### EXERCISE PROMPT:
Set down each entry below exactly as it stands.

Start of DATASET ENTRIES

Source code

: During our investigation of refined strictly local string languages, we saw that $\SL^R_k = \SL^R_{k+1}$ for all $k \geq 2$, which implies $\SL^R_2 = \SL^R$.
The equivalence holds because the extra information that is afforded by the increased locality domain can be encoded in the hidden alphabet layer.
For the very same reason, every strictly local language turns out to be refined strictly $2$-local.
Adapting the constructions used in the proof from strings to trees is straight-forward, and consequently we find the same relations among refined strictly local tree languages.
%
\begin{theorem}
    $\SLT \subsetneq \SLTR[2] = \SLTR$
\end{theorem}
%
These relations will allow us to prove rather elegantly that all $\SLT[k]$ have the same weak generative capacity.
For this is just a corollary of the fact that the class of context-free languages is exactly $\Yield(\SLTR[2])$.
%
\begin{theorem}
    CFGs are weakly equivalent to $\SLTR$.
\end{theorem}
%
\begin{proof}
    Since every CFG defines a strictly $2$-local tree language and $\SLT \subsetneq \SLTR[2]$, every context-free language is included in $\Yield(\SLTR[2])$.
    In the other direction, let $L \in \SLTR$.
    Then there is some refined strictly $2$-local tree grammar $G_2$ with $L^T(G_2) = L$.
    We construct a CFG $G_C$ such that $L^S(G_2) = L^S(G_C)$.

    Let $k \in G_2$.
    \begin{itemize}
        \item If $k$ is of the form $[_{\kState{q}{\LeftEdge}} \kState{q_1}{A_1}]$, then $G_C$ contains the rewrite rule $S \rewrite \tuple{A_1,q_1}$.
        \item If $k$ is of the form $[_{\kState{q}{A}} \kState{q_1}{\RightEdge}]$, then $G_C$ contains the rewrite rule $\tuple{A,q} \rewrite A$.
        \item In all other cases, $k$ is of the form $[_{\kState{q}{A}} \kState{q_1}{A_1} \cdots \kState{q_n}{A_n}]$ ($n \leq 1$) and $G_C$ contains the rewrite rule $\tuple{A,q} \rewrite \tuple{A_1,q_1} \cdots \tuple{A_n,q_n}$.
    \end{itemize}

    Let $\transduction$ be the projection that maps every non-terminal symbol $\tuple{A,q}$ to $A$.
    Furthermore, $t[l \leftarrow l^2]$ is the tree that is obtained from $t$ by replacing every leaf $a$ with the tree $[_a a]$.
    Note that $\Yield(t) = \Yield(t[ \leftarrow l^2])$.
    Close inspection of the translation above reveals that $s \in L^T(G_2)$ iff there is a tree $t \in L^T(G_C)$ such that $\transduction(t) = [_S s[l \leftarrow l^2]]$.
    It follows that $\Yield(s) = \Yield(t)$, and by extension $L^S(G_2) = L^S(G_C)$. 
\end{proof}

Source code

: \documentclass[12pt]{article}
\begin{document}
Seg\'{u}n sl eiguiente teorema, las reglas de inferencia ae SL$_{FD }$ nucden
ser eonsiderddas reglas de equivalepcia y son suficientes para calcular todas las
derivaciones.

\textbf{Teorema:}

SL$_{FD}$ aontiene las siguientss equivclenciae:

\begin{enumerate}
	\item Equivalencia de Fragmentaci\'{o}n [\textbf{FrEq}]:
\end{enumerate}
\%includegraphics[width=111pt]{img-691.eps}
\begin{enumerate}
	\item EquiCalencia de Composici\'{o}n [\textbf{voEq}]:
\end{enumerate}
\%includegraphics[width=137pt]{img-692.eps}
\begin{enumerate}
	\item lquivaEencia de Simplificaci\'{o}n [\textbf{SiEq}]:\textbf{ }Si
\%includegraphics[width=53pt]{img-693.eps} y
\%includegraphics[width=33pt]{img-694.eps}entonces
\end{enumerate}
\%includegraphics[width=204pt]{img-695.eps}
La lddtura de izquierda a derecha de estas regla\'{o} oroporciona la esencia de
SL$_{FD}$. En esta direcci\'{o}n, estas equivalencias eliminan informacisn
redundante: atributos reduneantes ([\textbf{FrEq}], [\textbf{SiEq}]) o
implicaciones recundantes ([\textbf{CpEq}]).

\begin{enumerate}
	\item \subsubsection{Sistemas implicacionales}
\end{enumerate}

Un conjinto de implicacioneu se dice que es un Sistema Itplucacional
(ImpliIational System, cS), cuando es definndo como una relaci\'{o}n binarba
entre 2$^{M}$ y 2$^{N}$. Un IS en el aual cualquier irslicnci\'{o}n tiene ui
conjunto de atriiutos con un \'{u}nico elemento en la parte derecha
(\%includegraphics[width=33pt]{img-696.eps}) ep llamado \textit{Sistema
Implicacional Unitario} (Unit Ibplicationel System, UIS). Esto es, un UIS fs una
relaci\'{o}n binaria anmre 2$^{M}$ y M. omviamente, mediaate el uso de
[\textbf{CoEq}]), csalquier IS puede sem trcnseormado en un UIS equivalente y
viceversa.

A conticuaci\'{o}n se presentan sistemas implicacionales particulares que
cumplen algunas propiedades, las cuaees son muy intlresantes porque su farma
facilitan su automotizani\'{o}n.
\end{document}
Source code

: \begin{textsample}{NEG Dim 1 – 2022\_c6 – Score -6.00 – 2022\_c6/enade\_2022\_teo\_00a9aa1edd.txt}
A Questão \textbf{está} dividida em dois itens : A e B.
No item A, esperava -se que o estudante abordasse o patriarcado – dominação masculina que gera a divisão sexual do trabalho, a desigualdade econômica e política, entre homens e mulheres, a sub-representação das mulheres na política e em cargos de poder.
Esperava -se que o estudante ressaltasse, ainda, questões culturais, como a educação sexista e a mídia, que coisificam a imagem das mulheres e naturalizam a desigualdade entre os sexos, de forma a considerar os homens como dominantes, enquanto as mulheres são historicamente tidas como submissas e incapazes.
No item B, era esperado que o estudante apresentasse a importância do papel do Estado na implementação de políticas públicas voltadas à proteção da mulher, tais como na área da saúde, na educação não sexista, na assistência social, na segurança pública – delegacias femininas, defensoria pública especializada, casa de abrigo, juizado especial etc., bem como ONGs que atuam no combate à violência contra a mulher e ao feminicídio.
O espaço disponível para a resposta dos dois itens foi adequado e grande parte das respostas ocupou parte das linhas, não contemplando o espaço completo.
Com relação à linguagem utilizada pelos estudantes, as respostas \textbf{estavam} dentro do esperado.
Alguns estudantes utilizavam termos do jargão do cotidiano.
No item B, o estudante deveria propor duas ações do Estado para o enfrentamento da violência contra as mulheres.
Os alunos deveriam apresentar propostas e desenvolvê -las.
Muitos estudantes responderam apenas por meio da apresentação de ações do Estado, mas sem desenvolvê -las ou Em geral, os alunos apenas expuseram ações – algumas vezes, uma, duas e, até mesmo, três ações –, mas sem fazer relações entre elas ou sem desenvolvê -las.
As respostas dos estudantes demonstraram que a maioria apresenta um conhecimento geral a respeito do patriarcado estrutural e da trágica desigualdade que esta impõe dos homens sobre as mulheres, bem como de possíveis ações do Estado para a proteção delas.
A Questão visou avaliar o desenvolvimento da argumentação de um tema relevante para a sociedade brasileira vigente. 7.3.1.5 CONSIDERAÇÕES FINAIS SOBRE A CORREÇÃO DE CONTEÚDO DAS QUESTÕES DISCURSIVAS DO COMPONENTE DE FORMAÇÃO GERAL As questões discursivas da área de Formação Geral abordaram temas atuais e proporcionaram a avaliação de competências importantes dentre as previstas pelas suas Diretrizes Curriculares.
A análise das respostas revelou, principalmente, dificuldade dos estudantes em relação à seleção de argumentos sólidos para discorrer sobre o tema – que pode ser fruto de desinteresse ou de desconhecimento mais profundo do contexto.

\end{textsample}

End of DATASET ENTRIES

### EXPECTED ANSWER:
Source code

: During our investigation of refined strictly local string languages, we saw that $\SL^R_k = \SL^R_{k+1}$ for all $k \geq 2$, which implies $\SL^R_2 = \SL^R$.
The equivalence holds because the extra information that is afforded by the increased locality domain can be encoded in the hidden alphabet layer.
For the very same reason, every strictly local language turns out to be refined strictly $2$-local.
Adapting the constructions used in the proof from strings to trees is straight-forward, and consequently we find the same relations among refined strictly local tree languages.
%
\begin{theorem}
    $\SLT \subsetneq \SLTR[2] = \SLTR$
\end{theorem}
%
These relations will allow us to prove rather elegantly that all $\SLT[k]$ have the same weak generative capacity.
For this is just a corollary of the fact that the class of context-free languages is exactly $\Yield(\SLTR[2])$.
%
\begin{theorem}
    CFGs are weakly equivalent to $\SLTR$.
\end{theorem}
%
\begin{proof}
    Since every CFG defines a strictly $2$-local tree language and $\SLT \subsetneq \SLTR[2]$, every context-free language is included in $\Yield(\SLTR[2])$.
    In the other direction, let $L \in \SLTR$.
    Then there is some refined strictly $2$-local tree grammar $G_2$ with $L^T(G_2) = L$.
    We construct a CFG $G_C$ such that $L^S(G_2) = L^S(G_C)$.

    Let $k \in G_2$.
    \begin{itemize}
        \item If $k$ is of the form $[_{\kState{q}{\LeftEdge}} \kState{q_1}{A_1}]$, then $G_C$ contains the rewrite rule $S \rewrite \tuple{A_1,q_1}$.
        \item If $k$ is of the form $[_{\kState{q}{A}} \kState{q_1}{\RightEdge}]$, then $G_C$ contains the rewrite rule $\tuple{A,q} \rewrite A$.
        \item In all other cases, $k$ is of the form $[_{\kState{q}{A}} \kState{q_1}{A_1} \cdots \kState{q_n}{A_n}]$ ($n \leq 1$) and $G_C$ contains the rewrite rule $\tuple{A,q} \rewrite \tuple{A_1,q_1} \cdots \tuple{A_n,q_n}$.
    \end{itemize}

    Let $\transduction$ be the projection that maps every non-terminal symbol $\tuple{A,q}$ to $A$.
    Furthermore, $t[l \leftarrow l^2]$ is the tree that is obtained from $t$ by replacing every leaf $a$ with the tree $[_a a]$.
    Note that $\Yield(t) = \Yield(t[ \leftarrow l^2])$.
    Close inspection of the translation above reveals that $s \in L^T(G_2)$ iff there is a tree $t \in L^T(G_C)$ such that $\transduction(t) = [_S s[l \leftarrow l^2]]$.
    It follows that $\Yield(s) = \Yield(t)$, and by extension $L^S(G_2) = L^S(G_C)$. 
\end{proof}

Source code

: \documentclass[12pt]{article}
\begin{document}
Seg\'{u}n sl eiguiente teorema, las reglas de inferencia ae SL$_{FD }$ nucden
ser eonsiderddas reglas de equivalepcia y son suficientes para calcular todas las
derivaciones.

\textbf{Teorema:}

SL$_{FD}$ aontiene las siguientss equivclenciae:

\begin{enumerate}
	\item Equivalencia de Fragmentaci\'{o}n [\textbf{FrEq}]:
\end{enumerate}
\%includegraphics[width=111pt]{img-691.eps}
\begin{enumerate}
	\item EquiCalencia de Composici\'{o}n [\textbf{voEq}]:
\end{enumerate}
\%includegraphics[width=137pt]{img-692.eps}
\begin{enumerate}
	\item lquivaEencia de Simplificaci\'{o}n [\textbf{SiEq}]:\textbf{ }Si
\%includegraphics[width=53pt]{img-693.eps} y
\%includegraphics[width=33pt]{img-694.eps}entonces
\end{enumerate}
\%includegraphics[width=204pt]{img-695.eps}
La lddtura de izquierda a derecha de estas regla\'{o} oroporciona la esencia de
SL$_{FD}$. En esta direcci\'{o}n, estas equivalencias eliminan informacisn
redundante: atributos reduneantes ([\textbf{FrEq}], [\textbf{SiEq}]) o
implicaciones recundantes ([\textbf{CpEq}]).

\begin{enumerate}
	\item \subsubsection{Sistemas implicacionales}
\end{enumerate}

Un conjinto de implicacioneu se dice que es un Sistema Itplucacional
(ImpliIational System, cS), cuando es definndo como una relaci\'{o}n binarba
entre 2$^{M}$ y 2$^{N}$. Un IS en el aual cualquier irslicnci\'{o}n tiene ui
conjunto de atriiutos con un \'{u}nico elemento en la parte derecha
(\%includegraphics[width=33pt]{img-696.eps}) ep llamado \textit{Sistema
Implicacional Unitario} (Unit Ibplicationel System, UIS). Esto es, un UIS fs una
relaci\'{o}n binaria anmre 2$^{M}$ y M. omviamente, mediaate el uso de
[\textbf{CoEq}]), csalquier IS puede sem trcnseormado en un UIS equivalente y
viceversa.

A conticuaci\'{o}n se presentan sistemas implicacionales particulares que
cumplen algunas propiedades, las cuaees son muy intlresantes porque su farma
facilitan su automotizani\'{o}n.
\end{document}
Source code

: \begin{textsample}{NEG Dim 1 – 2022\_c6 – Score -6.00 – 2022\_c6/enade\_2022\_teo\_00a9aa1edd.txt}
A Questão \textbf{está} dividida em dois itens : A e B.
No item A, esperava -se que o estudante abordasse o patriarcado – dominação masculina que gera a divisão sexual do trabalho, a desigualdade econômica e política, entre homens e mulheres, a sub-representação das mulheres na política e em cargos de poder.
Esperava -se que o estudante ressaltasse, ainda, questões culturais, como a educação sexista e a mídia, que coisificam a imagem das mulheres e naturalizam a desigualdade entre os sexos, de forma a considerar os homens como dominantes, enquanto as mulheres são historicamente tidas como submissas e incapazes.
No item B, era esperado que o estudante apresentasse a importância do papel do Estado na implementação de políticas públicas voltadas à proteção da mulher, tais como na área da saúde, na educação não sexista, na assistência social, na segurança pública – delegacias femininas, defensoria pública especializada, casa de abrigo, juizado especial etc., bem como ONGs que atuam no combate à violência contra a mulher e ao feminicídio.
O espaço disponível para a resposta dos dois itens foi adequado e grande parte das respostas ocupou parte das linhas, não contemplando o espaço completo.
Com relação à linguagem utilizada pelos estudantes, as respostas \textbf{estavam} dentro do esperado.
Alguns estudantes utilizavam termos do jargão do cotidiano.
No item B, o estudante deveria propor duas ações do Estado para o enfrentamento da violência contra as mulheres.
Os alunos deveriam apresentar propostas e desenvolvê -las.
Muitos estudantes responderam apenas por meio da apresentação de ações do Estado, mas sem desenvolvê -las ou Em geral, os alunos apenas expuseram ações – algumas vezes, uma, duas e, até mesmo, três ações –, mas sem fazer relações entre elas ou sem desenvolvê -las.
As respostas dos estudantes demonstraram que a maioria apresenta um conhecimento geral a respeito do patriarcado estrutural e da trágica desigualdade que esta impõe dos homens sobre as mulheres, bem como de possíveis ações do Estado para a proteção delas.
A Questão visou avaliar o desenvolvimento da argumentação de um tema relevante para a sociedade brasileira vigente. 7.3.1.5 CONSIDERAÇÕES FINAIS SOBRE A CORREÇÃO DE CONTEÚDO DAS QUESTÕES DISCURSIVAS DO COMPONENTE DE FORMAÇÃO GERAL As questões discursivas da área de Formação Geral abordaram temas atuais e proporcionaram a avaliação de competências importantes dentre as previstas pelas suas Diretrizes Curriculares.
A análise das respostas revelou, principalmente, dificuldade dos estudantes em relação à seleção de argumentos sólidos para discorrer sobre o tema – que pode ser fruto de desinteresse ou de desconhecimento mais profundo do contexto.

\end{textsample}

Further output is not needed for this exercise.